The unions have rejected any struggle to unite nurses and other health care workers across the state in a common struggle against the health care monopolies and unsafe staffing levels that threaten both frontline workers and patients. Instead, the AFT, the United Nurses Association of California/Union of Health Care Professionals (UNAC/UHCP) and other unions announced on October 29 that they had sued Labor Secretary Eugene Scalia and the Occupational Safety and Health Administration (OSHA) for failing to protect health care workers during the pandemic.
There is no doubt that the Trump administration and OSHA are criminally responsible for conditions that have led to the infection of more than 192,000 health care workers and at least 771 deaths, according to the Centers for Disease Control and Prevention. But equally guilty are the Democrats, including California Governor Gavin Newsom and New York Governor Andrew Cuomo. It was Cuomo who inserted liability protections for nursing home chains into the state budget. A Biden administration will be just as committed to the profit interests of the health care giants as Trump and the Republicans.

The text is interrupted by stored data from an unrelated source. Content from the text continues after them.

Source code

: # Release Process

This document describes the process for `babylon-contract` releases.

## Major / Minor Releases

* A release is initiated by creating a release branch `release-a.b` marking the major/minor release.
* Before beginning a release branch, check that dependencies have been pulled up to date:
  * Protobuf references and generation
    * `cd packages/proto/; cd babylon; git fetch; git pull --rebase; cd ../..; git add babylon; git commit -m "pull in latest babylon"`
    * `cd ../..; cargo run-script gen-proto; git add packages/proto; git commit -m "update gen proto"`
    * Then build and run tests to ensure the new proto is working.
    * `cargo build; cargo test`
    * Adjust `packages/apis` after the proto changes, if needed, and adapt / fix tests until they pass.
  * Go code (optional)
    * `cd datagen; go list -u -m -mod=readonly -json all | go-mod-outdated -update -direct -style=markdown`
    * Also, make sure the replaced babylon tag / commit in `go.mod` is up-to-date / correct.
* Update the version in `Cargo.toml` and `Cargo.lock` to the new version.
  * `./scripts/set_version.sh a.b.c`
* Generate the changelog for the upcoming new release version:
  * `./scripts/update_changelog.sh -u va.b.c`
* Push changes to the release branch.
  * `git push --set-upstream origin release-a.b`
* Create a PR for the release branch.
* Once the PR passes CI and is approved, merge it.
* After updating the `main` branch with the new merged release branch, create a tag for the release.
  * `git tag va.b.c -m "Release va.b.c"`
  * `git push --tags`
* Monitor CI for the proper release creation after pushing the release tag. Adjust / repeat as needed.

The Washington Post reported that the lawsuit was the outcome of frustration on the part of “labor advocates and Democrats” over OSHA’s criminal refusal to enforce safety guidelines in hospitals and other workplaces. During the summer, a judge dismissed a similar lawsuit filed by the AFL-CIO while the pandemic was raging across industries after lockdown measures were lifted.
The OSHA filing is a publicity stunt on the part of the unions, which have done nothing to protect health care workers. That is why nurses, physicians, and other health care workers must form rank-and-file safety committees, independent of the unions, to unite their struggles and enforce health and safety. This must be combined with the development of a powerful political movement of the working class against both corporate-controlled parties, to fight for socialism, including the replacement of for-profit medicine with a socialized system guaranteeing free, high quality care for all.